[Records supplied]:
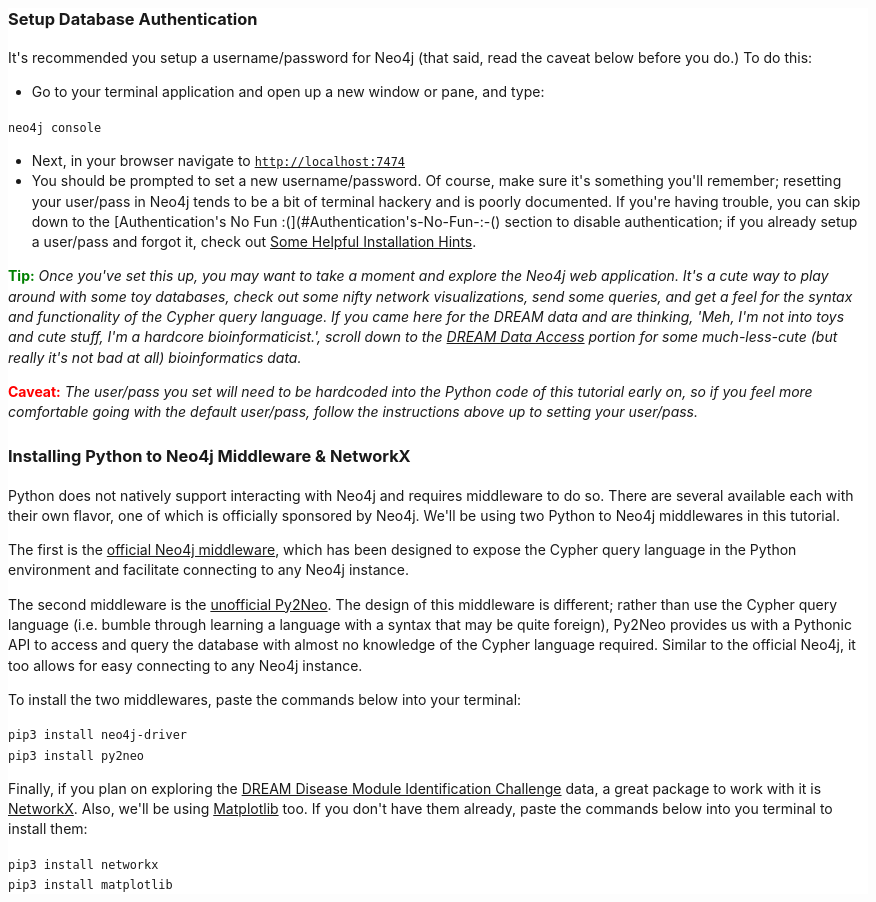 ### Setup Database Authentication

It's recommended you setup a username/password for Neo4j (that said, read the caveat below before you do.) To do this:

* Go to your terminal application and open up a new window or pane, and type: 
```
neo4j console
```
* Next, in your browser navigate to [`http://localhost:7474`](http:////localhost:7474)
* You should be prompted to set a new username/password. Of course, make sure it's something you'll remember; resetting your user/pass in Neo4j tends to be a bit of terminal hackery and is poorly documented. If you're having trouble, you can skip down to the [Authentication's No Fun :(](#Authentication's-No-Fun-:-() section to disable authentication; if you already setup a user/pass and forgot it, check out [Some Helpful Installation Hints](#Some-Helpful-Installation-Hints).

**<span style="color: green;">Tip:</span>** *Once you've set this up, you may want to take a moment and explore the Neo4j web application. It's a cute way to play around with some toy databases, check out some nifty network visualizations, send some queries, and get a feel for the syntax and functionality of the Cypher query language. If you came here for the DREAM data and are thinking, 'Meh, I'm not into toys and cute stuff, I'm a hardcore bioinformaticist.', scroll down to the [DREAM Data Access](#DREAM-Data-Access) portion for some much-less-cute (but really it's not bad at all) bioinformatics data.*

**<span style="color: red;">Caveat:</span>** *The user/pass you set will need to be hardcoded into the Python code of this tutorial early on, so if you feel more comfortable going with the default user/pass, follow the instructions above up to setting your user/pass.*

### Installing Python to Neo4j Middleware & NetworkX

Python does not natively support interacting with Neo4j and requires middleware to do so. There are several available each with their own flavor, one of which is officially sponsored by Neo4j. We'll be using two Python to Neo4j middlewares in this tutorial. 

The first is the [official Neo4j middleware](https://neo4j.com/developer/python/), which has been designed to expose the Cypher query language in the Python environment and facilitate connecting to any Neo4j instance.

The second middleware is the [unofficial Py2Neo](http://py2neo.org/v3/). The design of this middleware is different; rather than use the Cypher query language (i.e. bumble through learning a language with a syntax that may be quite foreign), Py2Neo provides us with a Pythonic API to access and query the database with almost no knowledge of the Cypher language required. Similar to the official Neo4j, it too allows for easy connecting to any Neo4j instance. 

To install the two middlewares, paste the commands below into your terminal:
```
pip3 install neo4j-driver
pip3 install py2neo
```

Finally, if you plan on exploring the [DREAM Disease Module Identification Challenge](https://www.synapse.org/#!Synapse:syn6156761) data, a great package to work with it is [NetworkX](https://networkx.github.io). Also, we'll be using [Matplotlib](http://matplotlib.org) too. If you don't have them already, paste the commands below into you terminal to install them:
```
pip3 install networkx
pip3 install matplotlib
```
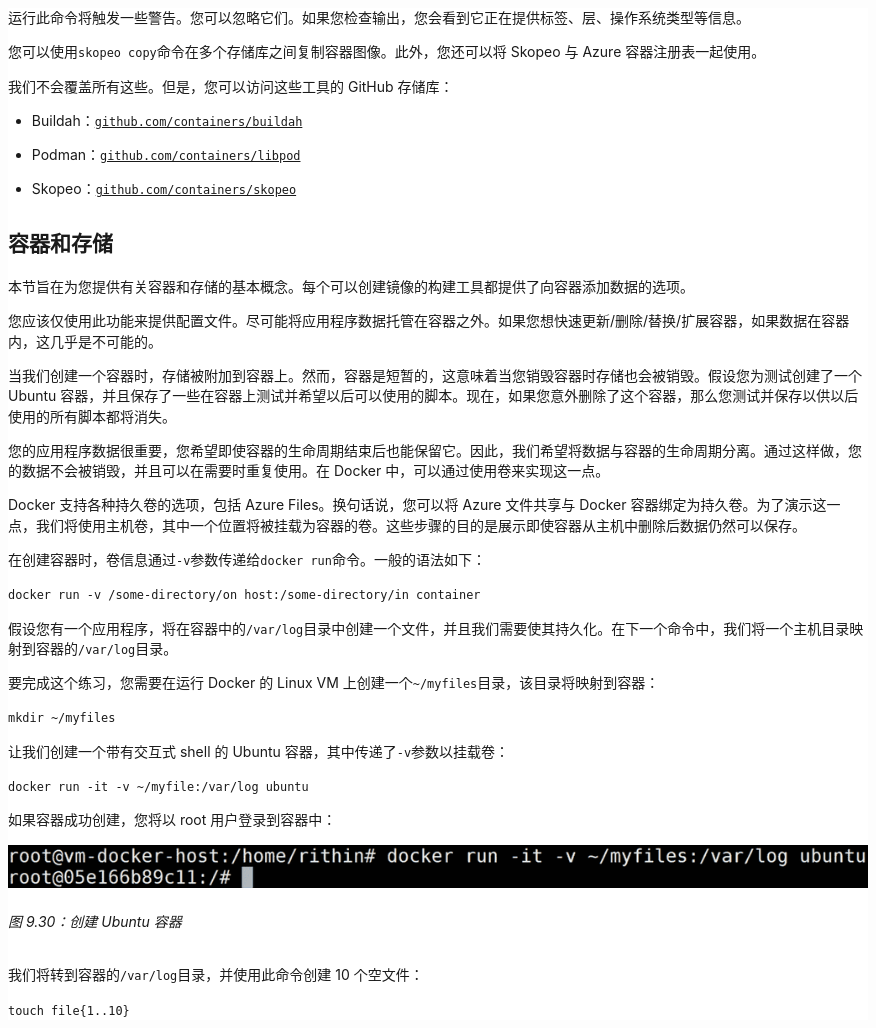 运行此命令将触发一些警告。您可以忽略它们。如果您检查输出，您会看到它正在提供标签、层、操作系统类型等信息。

您可以使用`skopeo copy`命令在多个存储库之间复制容器图像。此外，您还可以将 Skopeo 与 Azure 容器注册表一起使用。

我们不会覆盖所有这些。但是，您可以访问这些工具的 GitHub 存储库：

+   Buildah：[`github.com/containers/buildah`](https://github.com/containers/buildah)

+   Podman：[`github.com/containers/libpod`](https://github.com/containers/libpod)

+   Skopeo：[`github.com/containers/skopeo`](https://github.com/containers/skopeo)

## 容器和存储

本节旨在为您提供有关容器和存储的基本概念。每个可以创建镜像的构建工具都提供了向容器添加数据的选项。

您应该仅使用此功能来提供配置文件。尽可能将应用程序数据托管在容器之外。如果您想快速更新/删除/替换/扩展容器，如果数据在容器内，这几乎是不可能的。

当我们创建一个容器时，存储被附加到容器上。然而，容器是短暂的，这意味着当您销毁容器时存储也会被销毁。假设您为测试创建了一个 Ubuntu 容器，并且保存了一些在容器上测试并希望以后可以使用的脚本。现在，如果您意外删除了这个容器，那么您测试并保存以供以后使用的所有脚本都将消失。

您的应用程序数据很重要，您希望即使容器的生命周期结束后也能保留它。因此，我们希望将数据与容器的生命周期分离。通过这样做，您的数据不会被销毁，并且可以在需要时重复使用。在 Docker 中，可以通过使用卷来实现这一点。

Docker 支持各种持久卷的选项，包括 Azure Files。换句话说，您可以将 Azure 文件共享与 Docker 容器绑定为持久卷。为了演示这一点，我们将使用主机卷，其中一个位置将被挂载为容器的卷。这些步骤的目的是展示即使容器从主机中删除后数据仍然可以保存。

在创建容器时，卷信息通过`-v`参数传递给`docker run`命令。一般的语法如下：

```
docker run -v /some-directory/on host:/some-directory/in container
```

假设您有一个应用程序，将在容器中的`/var/log`目录中创建一个文件，并且我们需要使其持久化。在下一个命令中，我们将一个主机目录映射到容器的`/var/log`目录。

要完成这个练习，您需要在运行 Docker 的 Linux VM 上创建一个`~/myfiles`目录，该目录将映射到容器：

```
mkdir ~/myfiles
```

让我们创建一个带有交互式 shell 的 Ubuntu 容器，其中传递了`-v`参数以挂载卷：

```
docker run -it -v ~/myfile:/var/log ubuntu
```

如果容器成功创建，您将以 root 用户登录到容器中：

![创建 Ubuntu 容器](img/B15455_09_30.jpg)

###### 图 9.30：创建 Ubuntu 容器

我们将转到容器的`/var/log`目录，并使用此命令创建 10 个空文件：

```
touch file{1..10}
```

[Assignment]:
For the entries above, count the lines that contain the string "myfiles", and state that number without further comment.

[Solution]:
2